Con esto quiero decir muchas cosas, pero hay dos que quiero que queden claras: la primera, que vi la serie de Fito y que me gustó mucho. Esa es mi opinión, no tengo más para elaborar al respecto. La segunda es que, así como no me banco a los eternos pioneros en todo que siempre están viendo más allá, viendo algo que vos no ves, marcando el camino hacia el próximo consumo, menos aún me banco a los que se la juegan de contraculturales y tiran ese discurso de que todo lo que hay dando vueltas es una porquería. Maduren. El secundario pasó hace rato. La gente puede disfrutar de lo que quiera. Tu remera gastada de Megaforce no te hace más inteligente, sólo te da un aire descuidado que probablemente no te dé ningún tipo de ventaja a la hora de encarar una conversación amorosa.
Me hace calentar.
Lo peor de la cultura FOMO —que a fin de cuentas no es más que el miedo a sentirnos excluidos, cosa que da para el estudio hasta el hartazgo— es que es carísima. La plata que yo he gastado intentando no quedarme afuera de cosas me ha dejado afuera del sistema crediticio, por ejemplo.
Gasté plata en el álbum de figuritas y en camisetas de Messi. Gasté plata en productos que compré sólo porque tenían el logo de la AFA o la foto de la Scaloneta o algún jugador de la misma en la tapa.

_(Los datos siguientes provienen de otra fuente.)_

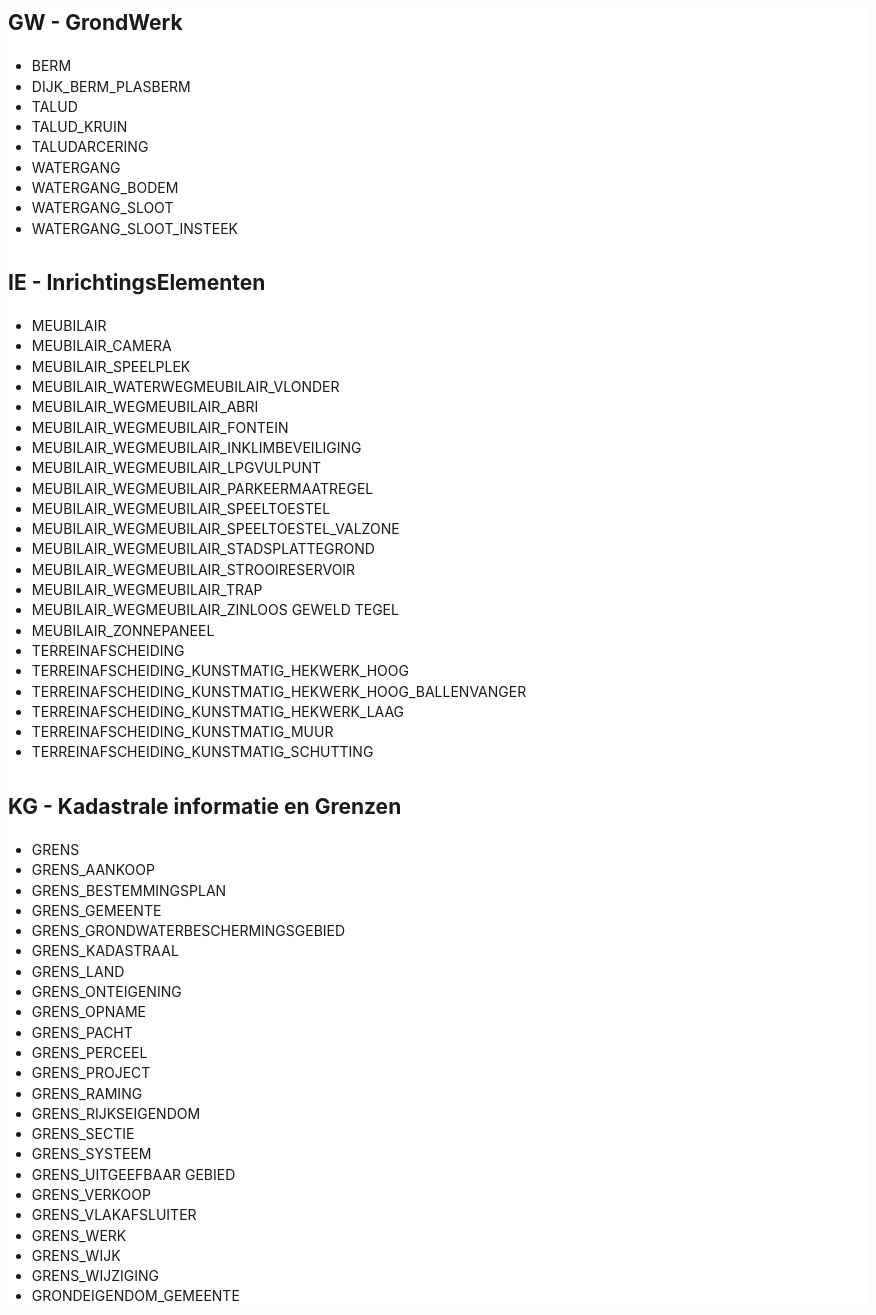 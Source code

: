 
## GW - GrondWerk
* BERM
* DIJK_BERM_PLASBERM
* TALUD
* TALUD_KRUIN
* TALUDARCERING
* WATERGANG
* WATERGANG_BODEM
* WATERGANG_SLOOT
* WATERGANG_SLOOT_INSTEEK


## IE - InrichtingsElementen
* MEUBILAIR
* MEUBILAIR_CAMERA
* MEUBILAIR_SPEELPLEK
* MEUBILAIR_WATERWEGMEUBILAIR_VLONDER
* MEUBILAIR_WEGMEUBILAIR_ABRI
* MEUBILAIR_WEGMEUBILAIR_FONTEIN
* MEUBILAIR_WEGMEUBILAIR_INKLIMBEVEILIGING
* MEUBILAIR_WEGMEUBILAIR_LPGVULPUNT
* MEUBILAIR_WEGMEUBILAIR_PARKEERMAATREGEL
* MEUBILAIR_WEGMEUBILAIR_SPEELTOESTEL
* MEUBILAIR_WEGMEUBILAIR_SPEELTOESTEL_VALZONE
* MEUBILAIR_WEGMEUBILAIR_STADSPLATTEGROND
* MEUBILAIR_WEGMEUBILAIR_STROOIRESERVOIR
* MEUBILAIR_WEGMEUBILAIR_TRAP
* MEUBILAIR_WEGMEUBILAIR_ZINLOOS GEWELD TEGEL
* MEUBILAIR_ZONNEPANEEL
* TERREINAFSCHEIDING
* TERREINAFSCHEIDING_KUNSTMATIG_HEKWERK_HOOG
* TERREINAFSCHEIDING_KUNSTMATIG_HEKWERK_HOOG_BALLENVANGER
* TERREINAFSCHEIDING_KUNSTMATIG_HEKWERK_LAAG
* TERREINAFSCHEIDING_KUNSTMATIG_MUUR
* TERREINAFSCHEIDING_KUNSTMATIG_SCHUTTING
 

## KG - Kadastrale informatie en Grenzen
* GRENS
* GRENS_AANKOOP
* GRENS_BESTEMMINGSPLAN
* GRENS_GEMEENTE
* GRENS_GRONDWATERBESCHERMINGSGEBIED
* GRENS_KADASTRAAL
* GRENS_LAND
* GRENS_ONTEIGENING
* GRENS_OPNAME
* GRENS_PACHT
* GRENS_PERCEEL
* GRENS_PROJECT
* GRENS_RAMING
* GRENS_RIJKSEIGENDOM
* GRENS_SECTIE
* GRENS_SYSTEEM
* GRENS_UITGEEFBAAR GEBIED
* GRENS_VERKOOP
* GRENS_VLAKAFSLUITER
* GRENS_WERK
* GRENS_WIJK
* GRENS_WIJZIGING
* GRONDEIGENDOM_GEMEENTE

Comí la hamburguesa del Dibu Martínez, que como hipertensa y diabética no está permitida dentro de mi dieta, y mientras la comía pensaba “esto es basura. Esto tiene más químicos y porquerías que una línea de merca”. Pero como no vienen líneas de merca de la Scaloneta ese no fue un problema.
Y hasta que no completé todo ese ciclo, no me sentí realmente campeona del mundo. Hasta que no compré la copa plástica impresa en 3D para poner en la repisa, no me sentí parte de este momento de la historia argentina.

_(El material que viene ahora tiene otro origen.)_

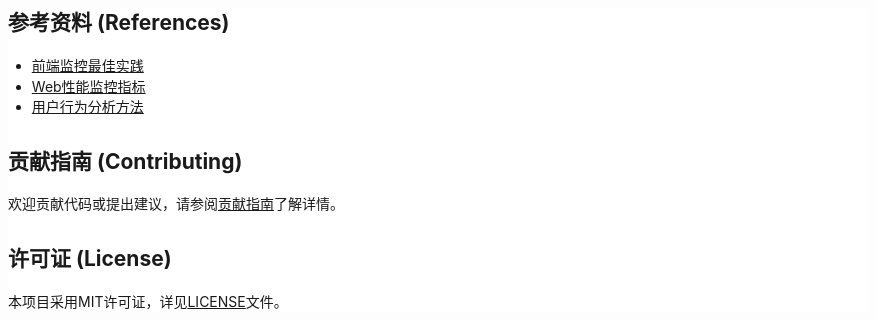 ## 参考资料 (References)
- [前端监控最佳实践](https://example.com/best-practices)
- [Web性能监控指标](https://example.com/performance-metrics)
- [用户行为分析方法](https://example.com/user-behavior-analysis)

## 贡献指南 (Contributing)
欢迎贡献代码或提出建议，请参阅[贡献指南](CONTRIBUTING.md)了解详情。

## 许可证 (License)
本项目采用MIT许可证，详见[LICENSE](LICENSE)文件。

Así con todo. Así vi Argentina, 1985 y empecé a hacerme un cowashing en el pelo y a usar sorbetes de metal y a consumir menos harinas y a escuchar más pop electrónico y a leer la última nota de Flor Freijo para después opinar en Twitter y que Flor Freijo me dé like sólo para bloquearme un rato después cuando leí la contra nota que alguien escribió sobre la nota de Flor Freijo y volví a Twitter a opinar, pero esta vez en contra de Flor Freijo.
Es agotador. Es desgastante. Es carísimo. Y la mayor parte del tiempo no es siquiera divertido. Pagué fortunas para ir a la Bresh y cuando estaba en la Bresh me di cuenta de que la Bresh no es para gente como yo. Es para gente que va a la Bresh.